5 entreprises suisses ayant fermé leurs portes utilisées comme cas d’étude sur le chômage
Pour le projet de thèse d’Isabel Baumann, assistante diplômée à l’Institut des sciences sociales de l’Université de Lausanne, 750 ex-employés de compagnies en faillite ou délocalisées à Genève et ailleurs ont répondu à un questionnaire sur les conséquences de leur licenciement. Cette enquête permettra d’avoir une meilleure image des gagnants et des perdants.
En automne 2011, 1200 personnes ayant perdu leur emploi lors de la fermeture de leur usine à Genève, Berne et Soleure entre début 2009 et mi-2010 ont reçu un questionnaire portant sur leur situation actuelle au niveau professionnel, financier et personnel. 63% de ces personnes ont répondu à l’enquête, dont les données sont maintenant en cours d’analyse dans le cadre de la thèse d’Isabel Baumann, doctorante au PRN LIVES et Life course and Social Inequality Research Center (LINES), qui présentait son projet le 13 février 2012 lors des premières Doctoriales du PRN LIVES.
Les 5 entreprises, autrefois actives dans les secteurs de la machine-outil et de l’impression, ont connu divers sorts : dans le meilleur des cas, les employés ont été licenciés avec six mois de préavis et un plan social ; dans le pire, les travailleurs ont perdu leur emploi d’un jour à l’autre sans aucune indemnisation. Les données récoltées indiquent que deux tiers des répondants avaient retrouvé un emploi au moment de l’enquête, environ deux ans après la fermeture de leur entreprise. Parmi les gens qui travaillent de nouveau, la moitié avait retrouvé un emploi en moins de deux mois.

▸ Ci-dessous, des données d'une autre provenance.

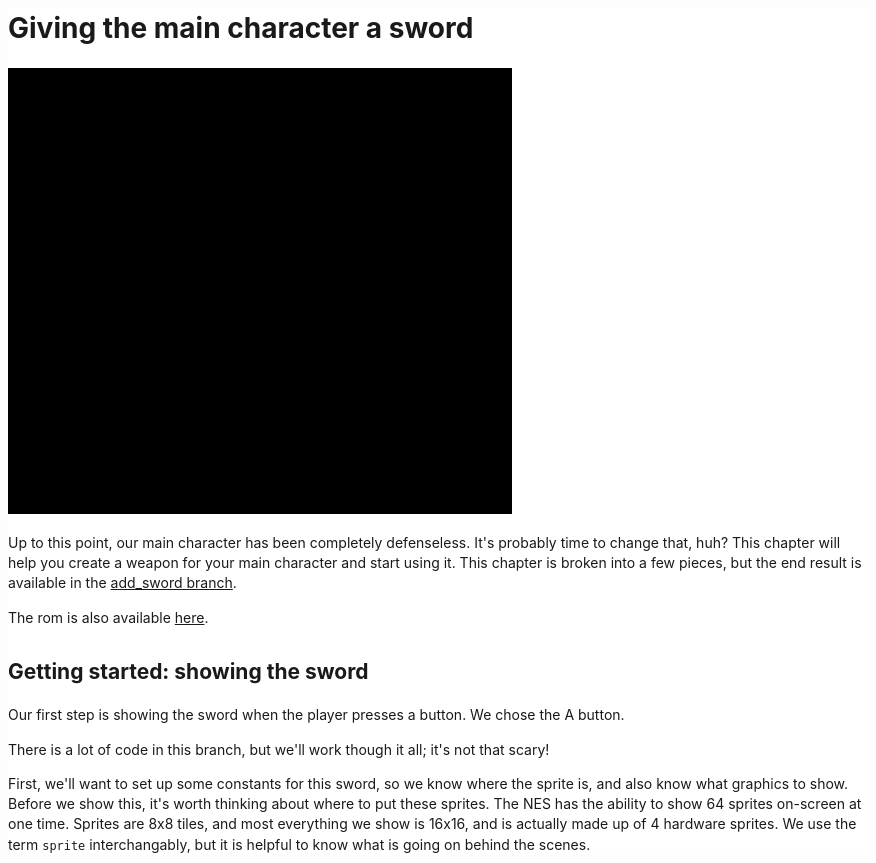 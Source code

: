 # Giving the main character a sword

![swording it up](../images/swording.gif)

Up to this point, our main character has been completely defenseless. It's probably time to change that, 
huh? This chapter will help you create a weapon for your main character and start using it. This chapter is
broken into a few pieces, but the end result is available in the 
[add_sword branch](https://github.com/cppchriscpp/nes-starter-kit/compare/add_sword).

The rom is also available
[here](https://s3.amazonaws.com/nes-starter-kit/add_sword/starter.latest.nes).

## Getting started: showing the sword

Our first step is showing the sword when the player presses a button. We chose the A button.

There is a lot of code in this branch, but we'll work though it all; it's not that scary!

First, we'll want to set up some constants for this sword, so we know where the sprite is, and also know what
graphics to show. Before we show this, it's worth thinking about where to put these sprites. The NES has the
ability to show 64 sprites on-screen at one time. Sprites are 8x8 tiles, and most everything we show is 16x16, 
and is actually made up of 4 hardware sprites. We use the term `sprite` interchangably, but it is helpful to 
know what is going on behind the scenes.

Une des hypothèses d’Isabel Baumann est que les employeurs engagent plus facilement une personne licenciée collectivement qu’un autre type de chômeur, car ils estiment que les compétences personnelles du candidat n’étaient pas en cause dans son licenciement. Cette théorie sera vérifiée en comparant l’échantillon avec une base de données de personnes au profil similaire mais qui n’ont pas subi de licenciement collectif.
Conserver ses compétences
Une autre hypothèse de travail stipule que ceux qui ont accepté un travail en intérim ont eu moins de difficultés à reprendre un emploi stable par la suite et ont connu moins de perte de salaire. "Je m’attends à ce résultat, car un emploi temporaire empêche la perte des capacités professionnelles, et est interprété par les recruteurs comme un signal de motivation", affirme la doctorante.

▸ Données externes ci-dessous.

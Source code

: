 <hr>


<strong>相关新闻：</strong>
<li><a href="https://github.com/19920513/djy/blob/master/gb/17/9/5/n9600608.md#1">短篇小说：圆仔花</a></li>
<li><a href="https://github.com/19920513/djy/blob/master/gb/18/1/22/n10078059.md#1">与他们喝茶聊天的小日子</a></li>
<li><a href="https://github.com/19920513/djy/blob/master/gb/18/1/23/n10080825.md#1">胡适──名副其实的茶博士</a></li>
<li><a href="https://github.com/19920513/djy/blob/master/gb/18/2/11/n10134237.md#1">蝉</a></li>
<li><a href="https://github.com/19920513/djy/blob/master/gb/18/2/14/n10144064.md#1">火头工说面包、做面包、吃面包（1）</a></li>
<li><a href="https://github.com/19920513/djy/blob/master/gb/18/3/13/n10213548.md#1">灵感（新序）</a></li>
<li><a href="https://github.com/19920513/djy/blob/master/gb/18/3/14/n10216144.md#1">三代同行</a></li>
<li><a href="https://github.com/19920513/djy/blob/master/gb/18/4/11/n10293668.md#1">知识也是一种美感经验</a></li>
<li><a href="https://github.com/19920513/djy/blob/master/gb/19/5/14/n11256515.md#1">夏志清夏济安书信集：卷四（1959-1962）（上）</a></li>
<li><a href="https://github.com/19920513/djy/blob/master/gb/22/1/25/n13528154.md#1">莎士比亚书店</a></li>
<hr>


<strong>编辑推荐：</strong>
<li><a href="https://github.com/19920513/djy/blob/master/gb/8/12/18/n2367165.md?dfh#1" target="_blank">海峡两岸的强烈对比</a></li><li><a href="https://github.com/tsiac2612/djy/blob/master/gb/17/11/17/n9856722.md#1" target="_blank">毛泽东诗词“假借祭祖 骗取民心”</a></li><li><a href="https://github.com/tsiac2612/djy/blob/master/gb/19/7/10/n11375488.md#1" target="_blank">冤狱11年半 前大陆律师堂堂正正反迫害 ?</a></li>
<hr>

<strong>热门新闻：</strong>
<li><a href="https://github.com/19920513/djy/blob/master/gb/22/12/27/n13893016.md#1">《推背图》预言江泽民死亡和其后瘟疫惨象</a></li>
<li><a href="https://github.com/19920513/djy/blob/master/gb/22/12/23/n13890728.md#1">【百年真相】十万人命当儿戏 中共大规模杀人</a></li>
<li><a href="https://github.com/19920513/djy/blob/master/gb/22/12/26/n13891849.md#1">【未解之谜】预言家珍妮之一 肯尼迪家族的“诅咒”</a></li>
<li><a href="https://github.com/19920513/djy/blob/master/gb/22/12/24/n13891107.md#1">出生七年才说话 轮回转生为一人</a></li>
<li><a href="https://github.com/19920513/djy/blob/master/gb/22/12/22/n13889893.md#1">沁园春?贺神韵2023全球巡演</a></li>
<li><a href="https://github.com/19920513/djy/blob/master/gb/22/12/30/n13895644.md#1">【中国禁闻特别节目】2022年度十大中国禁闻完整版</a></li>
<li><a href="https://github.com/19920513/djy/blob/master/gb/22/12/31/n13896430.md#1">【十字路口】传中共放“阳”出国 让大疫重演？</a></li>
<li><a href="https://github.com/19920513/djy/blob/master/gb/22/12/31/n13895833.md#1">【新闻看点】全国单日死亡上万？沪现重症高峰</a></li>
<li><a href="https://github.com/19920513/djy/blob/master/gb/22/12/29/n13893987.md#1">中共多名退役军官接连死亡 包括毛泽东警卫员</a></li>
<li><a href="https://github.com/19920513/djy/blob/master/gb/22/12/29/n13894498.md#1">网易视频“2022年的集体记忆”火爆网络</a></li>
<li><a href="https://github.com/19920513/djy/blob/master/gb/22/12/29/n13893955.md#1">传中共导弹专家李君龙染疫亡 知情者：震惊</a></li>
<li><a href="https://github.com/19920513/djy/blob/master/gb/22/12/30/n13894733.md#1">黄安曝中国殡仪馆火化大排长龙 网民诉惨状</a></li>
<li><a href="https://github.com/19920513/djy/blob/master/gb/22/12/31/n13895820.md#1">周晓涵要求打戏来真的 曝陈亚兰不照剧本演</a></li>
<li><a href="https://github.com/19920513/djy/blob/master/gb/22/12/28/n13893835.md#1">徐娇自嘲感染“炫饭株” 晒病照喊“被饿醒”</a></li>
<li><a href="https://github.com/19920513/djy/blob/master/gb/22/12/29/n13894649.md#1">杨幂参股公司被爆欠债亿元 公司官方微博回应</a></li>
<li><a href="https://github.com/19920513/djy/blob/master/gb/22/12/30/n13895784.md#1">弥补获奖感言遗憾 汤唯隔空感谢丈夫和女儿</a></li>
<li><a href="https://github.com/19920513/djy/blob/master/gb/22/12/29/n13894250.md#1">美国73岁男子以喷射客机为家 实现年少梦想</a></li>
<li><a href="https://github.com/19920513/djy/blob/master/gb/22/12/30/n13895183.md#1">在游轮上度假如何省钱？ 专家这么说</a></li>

La thèse d’Isabel Baumann s’intéressera aux parcours de ceux dont le bien-être et le revenu ont été particulièrement impactés, en positif ou négatif, par l’épisode du licenciement et le processus de réintégration professionnelle. 20% des travailleurs licenciés ont fini par retrouver un emploi mieux rémunéré et 30% sont aujourd’hui moins bien payés. Parmi ces derniers, la doctorante s’attend à voir surtout des personnes peu qualifiées, âgées, maîtrisant mal la langue ou étant restées longtemps dans le même emploi, ayant donc des connaissances moins facilement transposables. Au contraire, elle s’attend à ce que parmi les gagnants soient surreprésentés des gens aux compétences plus généralistes, comme la gestion, l’encadrement ou la communication.

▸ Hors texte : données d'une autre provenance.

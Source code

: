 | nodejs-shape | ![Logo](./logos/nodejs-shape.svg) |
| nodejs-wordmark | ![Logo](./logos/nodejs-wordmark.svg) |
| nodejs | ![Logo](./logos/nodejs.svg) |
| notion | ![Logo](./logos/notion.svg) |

Quant aux impacts sur la vie sociale et la santé, on constate que les relations avec les proches ont été relativement peu affectées par l’événement, contrairement à la santé psychique, qui est le plus impactée, en bien ou mal, par le licenciement et de ses conséquences. Une analyse plus fine des résultats permettra de mieux comprendre ces mécanismes.